ACTION ITEM:
Every line in the data below from the one containing "By establishing three" down to the one containing "### 5.4 Reinforcement", both included, must be retyped exactly; no other line is to appear.

##########

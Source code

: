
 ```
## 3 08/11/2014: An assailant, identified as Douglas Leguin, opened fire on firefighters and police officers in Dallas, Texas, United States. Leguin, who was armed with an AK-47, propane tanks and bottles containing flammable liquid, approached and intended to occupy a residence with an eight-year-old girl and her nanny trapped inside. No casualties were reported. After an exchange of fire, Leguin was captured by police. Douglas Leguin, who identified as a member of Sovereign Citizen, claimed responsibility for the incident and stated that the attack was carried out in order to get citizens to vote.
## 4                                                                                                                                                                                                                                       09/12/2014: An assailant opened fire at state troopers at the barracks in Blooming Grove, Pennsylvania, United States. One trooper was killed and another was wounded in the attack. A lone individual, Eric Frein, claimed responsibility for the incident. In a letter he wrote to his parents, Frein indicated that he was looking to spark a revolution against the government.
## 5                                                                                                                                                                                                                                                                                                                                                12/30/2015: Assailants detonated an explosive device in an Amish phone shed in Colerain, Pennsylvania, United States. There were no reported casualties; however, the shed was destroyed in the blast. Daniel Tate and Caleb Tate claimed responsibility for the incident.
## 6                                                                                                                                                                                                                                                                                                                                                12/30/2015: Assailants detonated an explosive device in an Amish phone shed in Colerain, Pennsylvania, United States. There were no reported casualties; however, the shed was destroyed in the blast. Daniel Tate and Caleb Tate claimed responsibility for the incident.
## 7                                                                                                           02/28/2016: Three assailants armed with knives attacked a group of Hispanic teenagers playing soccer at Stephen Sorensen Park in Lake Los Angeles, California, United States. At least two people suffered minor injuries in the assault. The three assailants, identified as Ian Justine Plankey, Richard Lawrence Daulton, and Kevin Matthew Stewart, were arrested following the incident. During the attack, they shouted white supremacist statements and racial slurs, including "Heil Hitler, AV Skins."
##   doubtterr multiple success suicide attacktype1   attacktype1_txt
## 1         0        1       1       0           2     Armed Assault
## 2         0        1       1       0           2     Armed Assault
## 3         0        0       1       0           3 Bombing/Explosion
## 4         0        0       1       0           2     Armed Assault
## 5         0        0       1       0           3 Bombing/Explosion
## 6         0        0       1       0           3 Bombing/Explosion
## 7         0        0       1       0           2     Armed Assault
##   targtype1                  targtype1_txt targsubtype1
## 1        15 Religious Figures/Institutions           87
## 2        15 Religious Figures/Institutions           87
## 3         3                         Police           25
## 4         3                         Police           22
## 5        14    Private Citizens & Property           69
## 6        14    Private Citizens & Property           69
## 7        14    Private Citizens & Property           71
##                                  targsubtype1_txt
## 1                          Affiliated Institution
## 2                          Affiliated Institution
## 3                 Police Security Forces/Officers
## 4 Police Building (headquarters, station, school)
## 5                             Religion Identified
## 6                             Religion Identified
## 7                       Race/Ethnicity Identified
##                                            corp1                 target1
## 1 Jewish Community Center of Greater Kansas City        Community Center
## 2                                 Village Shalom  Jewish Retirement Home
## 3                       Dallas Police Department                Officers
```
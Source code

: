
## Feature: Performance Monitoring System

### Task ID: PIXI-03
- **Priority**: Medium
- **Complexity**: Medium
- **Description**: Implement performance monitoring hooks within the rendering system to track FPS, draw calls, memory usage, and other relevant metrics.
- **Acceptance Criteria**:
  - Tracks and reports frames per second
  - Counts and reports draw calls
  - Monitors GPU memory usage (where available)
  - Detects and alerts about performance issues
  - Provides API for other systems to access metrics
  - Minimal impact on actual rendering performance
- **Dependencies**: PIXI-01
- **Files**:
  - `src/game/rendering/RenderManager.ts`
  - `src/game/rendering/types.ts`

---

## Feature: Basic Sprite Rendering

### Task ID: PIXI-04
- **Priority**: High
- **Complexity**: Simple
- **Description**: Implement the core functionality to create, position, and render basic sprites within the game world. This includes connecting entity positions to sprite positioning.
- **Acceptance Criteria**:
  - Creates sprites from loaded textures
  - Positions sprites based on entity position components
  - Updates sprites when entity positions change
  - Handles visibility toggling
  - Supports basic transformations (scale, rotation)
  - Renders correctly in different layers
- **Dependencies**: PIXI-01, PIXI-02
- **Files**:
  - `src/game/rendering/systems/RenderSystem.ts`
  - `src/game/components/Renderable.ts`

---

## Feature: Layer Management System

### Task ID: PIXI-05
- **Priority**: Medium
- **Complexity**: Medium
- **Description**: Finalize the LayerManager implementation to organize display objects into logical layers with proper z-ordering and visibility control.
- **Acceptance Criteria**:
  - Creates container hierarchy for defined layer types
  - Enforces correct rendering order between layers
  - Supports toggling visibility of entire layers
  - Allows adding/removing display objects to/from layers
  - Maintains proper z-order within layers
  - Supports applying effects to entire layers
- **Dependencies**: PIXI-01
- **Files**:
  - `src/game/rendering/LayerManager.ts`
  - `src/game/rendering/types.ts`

##########

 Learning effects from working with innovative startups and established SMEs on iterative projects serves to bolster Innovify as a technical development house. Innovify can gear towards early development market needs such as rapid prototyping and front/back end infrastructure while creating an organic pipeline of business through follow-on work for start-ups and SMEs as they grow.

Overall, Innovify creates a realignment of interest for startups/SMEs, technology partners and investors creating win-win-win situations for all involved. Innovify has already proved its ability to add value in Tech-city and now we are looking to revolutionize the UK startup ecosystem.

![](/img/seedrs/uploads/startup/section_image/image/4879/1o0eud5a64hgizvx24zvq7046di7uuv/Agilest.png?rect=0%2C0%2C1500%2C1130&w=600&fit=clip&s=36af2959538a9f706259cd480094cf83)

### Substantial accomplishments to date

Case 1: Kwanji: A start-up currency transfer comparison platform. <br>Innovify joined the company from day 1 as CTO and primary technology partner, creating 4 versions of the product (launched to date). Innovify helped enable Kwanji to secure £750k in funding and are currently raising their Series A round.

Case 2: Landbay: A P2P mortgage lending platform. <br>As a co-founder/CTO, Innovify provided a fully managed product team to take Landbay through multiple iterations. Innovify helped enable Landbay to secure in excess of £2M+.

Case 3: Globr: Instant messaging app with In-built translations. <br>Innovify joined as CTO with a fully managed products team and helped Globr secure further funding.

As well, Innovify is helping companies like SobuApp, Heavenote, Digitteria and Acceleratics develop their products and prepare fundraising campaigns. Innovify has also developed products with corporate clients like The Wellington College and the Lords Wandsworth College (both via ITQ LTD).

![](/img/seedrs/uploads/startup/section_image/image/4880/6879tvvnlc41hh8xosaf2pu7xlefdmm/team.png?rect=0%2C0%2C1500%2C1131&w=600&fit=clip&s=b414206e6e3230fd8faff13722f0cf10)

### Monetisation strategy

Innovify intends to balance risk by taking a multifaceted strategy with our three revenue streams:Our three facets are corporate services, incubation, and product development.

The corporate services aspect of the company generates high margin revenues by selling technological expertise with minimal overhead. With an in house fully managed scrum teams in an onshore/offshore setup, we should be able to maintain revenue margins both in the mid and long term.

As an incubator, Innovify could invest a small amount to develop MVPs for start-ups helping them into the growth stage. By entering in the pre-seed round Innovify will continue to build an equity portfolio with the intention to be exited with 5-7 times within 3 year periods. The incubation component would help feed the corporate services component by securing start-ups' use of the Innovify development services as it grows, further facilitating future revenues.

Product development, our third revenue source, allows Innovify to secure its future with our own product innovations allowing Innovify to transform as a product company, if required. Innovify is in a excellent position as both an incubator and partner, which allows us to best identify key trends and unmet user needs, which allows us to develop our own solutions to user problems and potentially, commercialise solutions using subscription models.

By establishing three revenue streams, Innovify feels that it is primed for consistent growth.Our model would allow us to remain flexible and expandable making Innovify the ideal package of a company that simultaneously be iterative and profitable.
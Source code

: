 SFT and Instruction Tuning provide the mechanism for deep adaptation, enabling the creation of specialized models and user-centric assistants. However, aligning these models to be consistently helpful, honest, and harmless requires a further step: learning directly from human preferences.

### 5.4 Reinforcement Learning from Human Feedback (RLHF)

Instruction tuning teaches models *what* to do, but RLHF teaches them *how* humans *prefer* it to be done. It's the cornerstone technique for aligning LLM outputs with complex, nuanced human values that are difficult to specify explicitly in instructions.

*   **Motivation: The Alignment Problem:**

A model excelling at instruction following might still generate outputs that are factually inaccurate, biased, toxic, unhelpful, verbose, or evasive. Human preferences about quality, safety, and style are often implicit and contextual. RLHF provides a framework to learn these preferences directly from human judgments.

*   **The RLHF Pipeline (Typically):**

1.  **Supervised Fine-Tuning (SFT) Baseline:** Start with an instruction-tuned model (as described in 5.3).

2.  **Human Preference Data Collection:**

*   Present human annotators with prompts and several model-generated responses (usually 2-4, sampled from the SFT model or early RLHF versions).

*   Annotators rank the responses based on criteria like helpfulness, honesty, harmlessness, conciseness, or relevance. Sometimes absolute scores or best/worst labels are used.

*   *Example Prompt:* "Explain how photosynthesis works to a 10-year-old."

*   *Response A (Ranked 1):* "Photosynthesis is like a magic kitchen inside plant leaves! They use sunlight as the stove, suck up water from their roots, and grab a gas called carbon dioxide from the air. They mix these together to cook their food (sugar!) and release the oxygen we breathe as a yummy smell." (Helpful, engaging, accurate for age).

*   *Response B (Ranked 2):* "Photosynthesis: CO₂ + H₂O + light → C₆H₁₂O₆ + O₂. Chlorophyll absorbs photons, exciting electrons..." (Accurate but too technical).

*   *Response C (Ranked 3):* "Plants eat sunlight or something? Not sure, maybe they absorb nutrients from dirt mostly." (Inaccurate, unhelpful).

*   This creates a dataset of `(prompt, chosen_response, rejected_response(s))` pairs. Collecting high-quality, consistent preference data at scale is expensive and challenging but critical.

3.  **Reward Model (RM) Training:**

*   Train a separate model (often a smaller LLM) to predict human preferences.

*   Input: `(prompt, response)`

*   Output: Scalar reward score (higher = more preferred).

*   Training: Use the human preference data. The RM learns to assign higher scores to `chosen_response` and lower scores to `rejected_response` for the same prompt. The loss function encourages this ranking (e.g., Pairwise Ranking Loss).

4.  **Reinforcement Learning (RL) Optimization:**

##########

EXERCISE SOLUTION:
By establishing three revenue streams, Innovify feels that it is primed for consistent growth.Our model would allow us to remain flexible and expandable making Innovify the ideal package of a company that simultaneously be iterative and profitable.
Source code

: SFT and Instruction Tuning provide the mechanism for deep adaptation, enabling the creation of specialized models and user-centric assistants. However, aligning these models to be consistently helpful, honest, and harmless requires a further step: learning directly from human preferences.

### 5.4 Reinforcement Learning from Human Feedback (RLHF)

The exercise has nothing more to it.